- Work instruction: Set down each record below exactly as it stands. Pictures are not part of the copy.
________________________________________
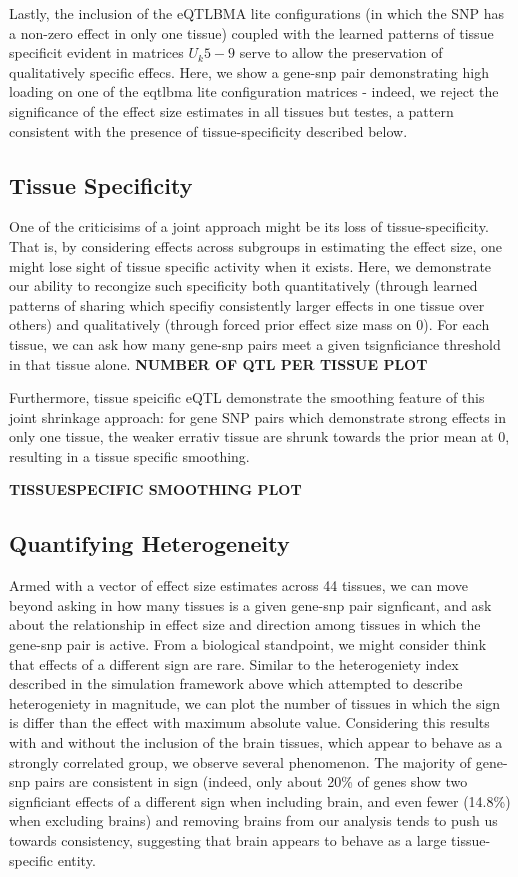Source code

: Lastly, the inclusion of the eQTLBMA lite configurations (in which the SNP has a non-zero effect in only one tissue) coupled with the learned patterns of tissue specificit evident in matrices $U_{k}5-9$ serve to allow the preservation of qualitatively specific effecs. Here, we show a gene-snp pair demonstrating high loading on one of the eqtlbma lite configuration matrices - indeed, we reject the significance of the effect size estimates in all tissues but testes, a pattern consistent with the presence of tissue-specificity described below.


\subsection{Tissue Specificity}

One of the criticisims of a joint approach might be its loss of tissue-specificity. That is, by considering effects across subgroups in estimating the effect size, one might lose sight of tissue specific activity when it exists. Here, we demonstrate our ability to recongize such specificity both quantitatively (through learned patterns of sharing which specifiy consistently larger effects in one tissue over others) and qualitatively (through forced prior effect size mass on 0).  For each tissue, we can ask how many gene-snp pairs meet a given tsignficiance threshold in that tissue alone. 
\textbf{NUMBER OF QTL PER TISSUE PLOT}

Furthermore, tissue speicific eQTL demonstrate the smoothing feature of this joint shrinkage approach: for gene SNP pairs which demonstrate strong effects in only one tissue, the weaker errativ tissue are shrunk towards the prior mean at 0, resulting in a tissue specific smoothing.

\textbf{TISSUESPECIFIC SMOOTHING PLOT}

\subsection{Quantifying Heterogeneity}


Armed with a vector of effect size estimates across 44 tissues, we can move beyond asking in how many tissues is a given gene-snp pair signficant, and ask about the relationship in effect size and direction among tissues in which the gene-snp pair is active. From a biological standpoint, we might consider think that effects of a different sign are rare. Similar to the heterogeniety index described in the simulation framework above which attempted to describe heterogeniety in magnitude, we can plot the number of tissues in which the sign is differ than the effect with maximum absolute value. Considering this results with and without the inclusion of the brain tissues, which appear to behave as a strongly correlated group, we observe several phenomenon. The majority of gene-snp pairs are consistent in sign (indeed, only about 20\% of genes show two signficiant effects of a different sign when including brain, and even fewer (14.8\%) when excluding brains) and removing brains from our analysis tends to push us towards consistency, suggesting that brain appears to behave as a large tissue-specific entity.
________________________________________
- Answer to this task:
Source code

: Lastly, the inclusion of the eQTLBMA lite configurations (in which the SNP has a non-zero effect in only one tissue) coupled with the learned patterns of tissue specificit evident in matrices $U_{k}5-9$ serve to allow the preservation of qualitatively specific effecs. Here, we show a gene-snp pair demonstrating high loading on one of the eqtlbma lite configuration matrices - indeed, we reject the significance of the effect size estimates in all tissues but testes, a pattern consistent with the presence of tissue-specificity described below.


\subsection{Tissue Specificity}

One of the criticisims of a joint approach might be its loss of tissue-specificity. That is, by considering effects across subgroups in estimating the effect size, one might lose sight of tissue specific activity when it exists. Here, we demonstrate our ability to recongize such specificity both quantitatively (through learned patterns of sharing which specifiy consistently larger effects in one tissue over others) and qualitatively (through forced prior effect size mass on 0).  For each tissue, we can ask how many gene-snp pairs meet a given tsignficiance threshold in that tissue alone. 
\textbf{NUMBER OF QTL PER TISSUE PLOT}

Furthermore, tissue speicific eQTL demonstrate the smoothing feature of this joint shrinkage approach: for gene SNP pairs which demonstrate strong effects in only one tissue, the weaker errativ tissue are shrunk towards the prior mean at 0, resulting in a tissue specific smoothing.

\textbf{TISSUESPECIFIC SMOOTHING PLOT}

\subsection{Quantifying Heterogeneity}


Armed with a vector of effect size estimates across 44 tissues, we can move beyond asking in how many tissues is a given gene-snp pair signficant, and ask about the relationship in effect size and direction among tissues in which the gene-snp pair is active. From a biological standpoint, we might consider think that effects of a different sign are rare. Similar to the heterogeniety index described in the simulation framework above which attempted to describe heterogeniety in magnitude, we can plot the number of tissues in which the sign is differ than the effect with maximum absolute value. Considering this results with and without the inclusion of the brain tissues, which appear to behave as a strongly correlated group, we observe several phenomenon. The majority of gene-snp pairs are consistent in sign (indeed, only about 20\% of genes show two signficiant effects of a different sign when including brain, and even fewer (14.8\%) when excluding brains) and removing brains from our analysis tends to push us towards consistency, suggesting that brain appears to behave as a large tissue-specific entity.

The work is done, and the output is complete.